I’m going to look at it from the doer’s (IT person’s) perspective and show you a good example of evidence to save.
Here is an example from one of our clients who had great documentation.
First, they wrote down just bullet points a Word document that said they extracted the unfiltered list of AXChangeLogs by running a query on the database.
Next, they created a new tab to show what the query results are, and then they created another tab by copying it, so it became two tabs.
Let me show what that does.
What this IT person did was to save the query. Above is the query they wrote, and you’ll notice that they’ve identified and save a copy of the scripts to run to get the report including the fields that they are pulling from such as the create date and time and the modified date and time.
Other details identified are the min and max values that defined the thresholds. One other important detail included is the date range of the script. For example, when reviewing changes to your system during the 1st quarter, we want to ensure we are reviewing data between January 1st and March 31st, 2017. That helps us know the report that’s being pulled from the query is for the right date range. Normally, “Is it the right date range?” is one of the questions to ask when reviewing but in this case, we’re confirming it here.
You can see the change query settings for the date ranges and the various fields that we need. This is a good example of evidence.
Above is an example of a data extraction. The IT person said, “I extracted this, and I saved it into Excel.” This is what it looks like. What they’ve also done is name the tab, so it answers the question, “What is this content?” In this case, this file is very big, and we cut a bunch of things just so that you have an idea what it looks like when it comes out of the system. This is important.
Now, the next thing that the person did was to add some additional fields, so that they could do this review. One of the fields added was the Ticket ID field, which was mapped to a Help Desk Ticket. Another field added was for the ticket description.
Here, you can see the date range for the time that we are reviewing. You can see who made the change in the system under the field called Modify. Indicated also were the initials or names of people who made that modification, which makes it good to track. When we do our audit, these details help us know who to look for or to direct our questions.
Now, you know the ticketing system. The goal is to have every change made to the system correspond to a Ticket ID. Having the ticket description is helpful so that we can say, “Ticket Number 00 is to adjust the roles in the AX. Ticket 657 was the ledger grouping mandatory condition for expense reports.”
The ticket descriptions help us understand the changes made and as I mentioned, we should have a ticket. We verify completeness of all the requested changes if there is a change without a corresponding Help Desk ticket. That’s where you start to research to answer the question, “could an unauthorized change been made to our system?”

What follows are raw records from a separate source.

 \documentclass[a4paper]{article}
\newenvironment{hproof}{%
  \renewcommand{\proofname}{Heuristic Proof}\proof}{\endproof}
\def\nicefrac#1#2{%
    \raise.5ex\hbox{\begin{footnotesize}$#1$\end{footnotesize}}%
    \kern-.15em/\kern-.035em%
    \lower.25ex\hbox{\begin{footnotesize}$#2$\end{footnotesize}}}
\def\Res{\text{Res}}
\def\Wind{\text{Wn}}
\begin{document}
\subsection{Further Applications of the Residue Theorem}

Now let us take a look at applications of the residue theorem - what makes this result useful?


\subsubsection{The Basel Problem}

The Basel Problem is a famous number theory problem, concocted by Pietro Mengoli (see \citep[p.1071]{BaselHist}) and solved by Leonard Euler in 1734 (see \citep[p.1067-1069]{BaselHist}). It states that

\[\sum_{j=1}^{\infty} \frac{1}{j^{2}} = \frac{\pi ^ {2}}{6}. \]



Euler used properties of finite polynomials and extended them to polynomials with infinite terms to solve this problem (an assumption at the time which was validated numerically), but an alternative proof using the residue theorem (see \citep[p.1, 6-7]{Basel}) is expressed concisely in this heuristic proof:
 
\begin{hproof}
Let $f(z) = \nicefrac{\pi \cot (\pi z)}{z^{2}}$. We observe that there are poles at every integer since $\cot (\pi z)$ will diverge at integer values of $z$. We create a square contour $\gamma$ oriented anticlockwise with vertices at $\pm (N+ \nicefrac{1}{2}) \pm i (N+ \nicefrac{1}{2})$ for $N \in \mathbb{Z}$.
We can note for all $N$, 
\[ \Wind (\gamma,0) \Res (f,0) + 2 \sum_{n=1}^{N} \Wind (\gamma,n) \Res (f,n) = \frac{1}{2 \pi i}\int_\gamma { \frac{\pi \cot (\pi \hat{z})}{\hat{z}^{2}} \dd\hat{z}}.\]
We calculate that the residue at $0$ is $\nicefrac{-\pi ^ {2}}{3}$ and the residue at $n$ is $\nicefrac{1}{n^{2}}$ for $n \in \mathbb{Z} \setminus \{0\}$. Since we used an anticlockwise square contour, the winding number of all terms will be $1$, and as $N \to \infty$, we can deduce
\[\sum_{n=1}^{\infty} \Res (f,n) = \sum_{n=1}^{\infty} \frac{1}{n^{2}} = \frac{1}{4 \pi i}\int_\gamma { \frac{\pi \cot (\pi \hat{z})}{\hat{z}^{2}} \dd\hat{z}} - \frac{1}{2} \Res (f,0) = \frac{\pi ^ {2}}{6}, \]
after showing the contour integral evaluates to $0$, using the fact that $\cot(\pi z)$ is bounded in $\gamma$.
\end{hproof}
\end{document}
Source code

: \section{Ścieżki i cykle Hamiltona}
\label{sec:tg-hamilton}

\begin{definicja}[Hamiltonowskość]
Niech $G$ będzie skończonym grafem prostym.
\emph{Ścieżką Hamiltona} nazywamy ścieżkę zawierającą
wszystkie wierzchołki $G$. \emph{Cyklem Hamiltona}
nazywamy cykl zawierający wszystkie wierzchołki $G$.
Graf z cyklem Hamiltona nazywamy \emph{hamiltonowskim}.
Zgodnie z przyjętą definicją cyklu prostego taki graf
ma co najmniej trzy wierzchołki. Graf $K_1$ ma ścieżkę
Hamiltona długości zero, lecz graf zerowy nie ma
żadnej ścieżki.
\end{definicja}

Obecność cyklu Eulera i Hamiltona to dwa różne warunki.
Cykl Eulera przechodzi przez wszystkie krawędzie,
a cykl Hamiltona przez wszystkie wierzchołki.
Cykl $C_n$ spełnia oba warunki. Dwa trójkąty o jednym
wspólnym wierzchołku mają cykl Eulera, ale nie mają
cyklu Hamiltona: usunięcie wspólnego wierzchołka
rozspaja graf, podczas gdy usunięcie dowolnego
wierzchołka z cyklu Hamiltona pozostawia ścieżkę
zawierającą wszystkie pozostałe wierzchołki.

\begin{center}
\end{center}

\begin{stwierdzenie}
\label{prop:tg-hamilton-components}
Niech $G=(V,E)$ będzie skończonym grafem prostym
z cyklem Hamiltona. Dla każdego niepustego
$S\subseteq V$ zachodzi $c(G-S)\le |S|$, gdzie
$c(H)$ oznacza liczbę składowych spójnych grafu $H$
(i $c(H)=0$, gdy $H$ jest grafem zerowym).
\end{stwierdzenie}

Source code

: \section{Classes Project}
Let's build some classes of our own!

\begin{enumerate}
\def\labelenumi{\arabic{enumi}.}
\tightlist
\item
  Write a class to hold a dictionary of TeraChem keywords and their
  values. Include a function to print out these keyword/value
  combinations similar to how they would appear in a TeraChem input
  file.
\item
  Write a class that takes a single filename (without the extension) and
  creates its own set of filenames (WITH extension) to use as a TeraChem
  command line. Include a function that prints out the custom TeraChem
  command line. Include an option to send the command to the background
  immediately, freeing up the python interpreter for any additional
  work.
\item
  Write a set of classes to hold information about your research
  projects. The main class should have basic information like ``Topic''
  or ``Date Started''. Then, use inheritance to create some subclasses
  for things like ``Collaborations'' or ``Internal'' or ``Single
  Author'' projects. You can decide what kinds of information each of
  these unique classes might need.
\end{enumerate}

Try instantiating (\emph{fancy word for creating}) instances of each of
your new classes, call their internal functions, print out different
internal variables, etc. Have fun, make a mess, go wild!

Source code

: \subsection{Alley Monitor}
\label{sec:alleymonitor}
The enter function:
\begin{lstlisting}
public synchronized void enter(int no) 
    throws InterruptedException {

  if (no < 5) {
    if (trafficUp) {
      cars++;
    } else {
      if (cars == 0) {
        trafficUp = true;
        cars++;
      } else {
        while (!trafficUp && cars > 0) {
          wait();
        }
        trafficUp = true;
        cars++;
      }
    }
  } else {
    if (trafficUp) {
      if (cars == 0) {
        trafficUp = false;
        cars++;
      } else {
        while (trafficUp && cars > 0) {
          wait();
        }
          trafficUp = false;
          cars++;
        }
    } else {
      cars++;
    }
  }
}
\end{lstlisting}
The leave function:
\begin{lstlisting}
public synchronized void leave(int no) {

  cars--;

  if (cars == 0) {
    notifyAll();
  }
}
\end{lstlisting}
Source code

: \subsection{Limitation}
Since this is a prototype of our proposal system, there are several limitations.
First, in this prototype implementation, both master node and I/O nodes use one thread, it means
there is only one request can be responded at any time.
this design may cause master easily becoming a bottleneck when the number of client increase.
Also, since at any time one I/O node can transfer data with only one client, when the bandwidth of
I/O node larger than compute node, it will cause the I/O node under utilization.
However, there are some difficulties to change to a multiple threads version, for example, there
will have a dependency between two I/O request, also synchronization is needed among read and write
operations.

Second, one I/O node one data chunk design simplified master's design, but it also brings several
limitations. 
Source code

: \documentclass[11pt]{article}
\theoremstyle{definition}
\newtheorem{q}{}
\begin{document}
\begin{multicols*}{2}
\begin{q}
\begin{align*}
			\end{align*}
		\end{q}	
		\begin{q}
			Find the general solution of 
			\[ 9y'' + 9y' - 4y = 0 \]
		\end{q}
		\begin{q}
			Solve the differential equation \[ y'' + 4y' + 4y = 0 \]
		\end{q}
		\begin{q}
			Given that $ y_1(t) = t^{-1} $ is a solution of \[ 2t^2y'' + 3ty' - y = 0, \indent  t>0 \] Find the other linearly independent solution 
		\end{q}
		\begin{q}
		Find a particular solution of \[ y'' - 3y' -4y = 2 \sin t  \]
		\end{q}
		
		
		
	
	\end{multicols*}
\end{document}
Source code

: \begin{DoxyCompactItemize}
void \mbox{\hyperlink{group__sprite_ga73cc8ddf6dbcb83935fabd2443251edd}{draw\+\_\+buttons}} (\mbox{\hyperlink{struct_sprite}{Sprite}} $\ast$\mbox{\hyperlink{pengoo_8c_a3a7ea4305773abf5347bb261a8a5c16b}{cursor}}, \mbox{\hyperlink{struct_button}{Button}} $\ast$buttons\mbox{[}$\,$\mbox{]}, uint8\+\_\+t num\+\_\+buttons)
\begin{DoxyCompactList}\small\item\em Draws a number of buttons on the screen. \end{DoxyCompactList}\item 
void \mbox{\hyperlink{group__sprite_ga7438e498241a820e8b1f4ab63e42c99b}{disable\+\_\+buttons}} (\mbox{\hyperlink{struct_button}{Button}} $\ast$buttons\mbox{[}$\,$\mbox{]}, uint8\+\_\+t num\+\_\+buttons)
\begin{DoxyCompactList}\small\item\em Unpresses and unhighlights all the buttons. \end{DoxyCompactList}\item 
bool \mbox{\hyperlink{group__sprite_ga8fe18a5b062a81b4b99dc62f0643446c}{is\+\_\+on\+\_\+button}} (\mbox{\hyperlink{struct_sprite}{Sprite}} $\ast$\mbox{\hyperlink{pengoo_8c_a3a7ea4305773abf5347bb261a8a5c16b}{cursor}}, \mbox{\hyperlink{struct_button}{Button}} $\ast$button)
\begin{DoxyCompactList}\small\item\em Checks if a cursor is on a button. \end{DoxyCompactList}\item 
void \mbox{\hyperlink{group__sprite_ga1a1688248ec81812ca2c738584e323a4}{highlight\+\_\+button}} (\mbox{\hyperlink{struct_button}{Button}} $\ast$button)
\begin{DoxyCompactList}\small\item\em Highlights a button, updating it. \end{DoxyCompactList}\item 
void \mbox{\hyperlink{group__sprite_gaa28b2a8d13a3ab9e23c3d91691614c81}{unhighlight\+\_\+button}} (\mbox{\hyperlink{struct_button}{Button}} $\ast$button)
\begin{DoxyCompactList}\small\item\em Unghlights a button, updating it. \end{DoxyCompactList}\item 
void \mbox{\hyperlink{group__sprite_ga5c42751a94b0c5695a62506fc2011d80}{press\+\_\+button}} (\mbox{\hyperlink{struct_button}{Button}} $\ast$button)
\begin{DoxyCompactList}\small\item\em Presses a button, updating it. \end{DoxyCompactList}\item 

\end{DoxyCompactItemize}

That is why the Change log review is done…to make sure that all system changes were properly authorized and documented.
Finally, you’re going to see here the rest of the steps that were done. The IT person did a great job. He said, “Mapped all the events associated with the changes by taking the following approach.”
They looked at the code deployments, and they also based the review on the time stamps that they observed.
Again, this is a good example of documentation to say what changes have been made to your system database, to the root database, and how we know that everything has been accounted for.
I hope this was helpful. This is really skipping through the process quickly because I’m sure that for the IT person doing this, it took a long time. Now, you know what a good documentation example looks like.
So to recap:
- System database or ERP Changes must have the written essential information.
- When extracting the Change log into Excel, the Excel file must have the descriptions of the content and the label tag to know what the contents are.
- Add additional fields to help the auditors find what they’re looking for. In this example, they added fields such as: Ticket ID and Ticket Description.
- Finally, the documentation must have the list of steps of how the review started until it is finished along with a conclusion.
Have a great day! We’ll see you on the next training session.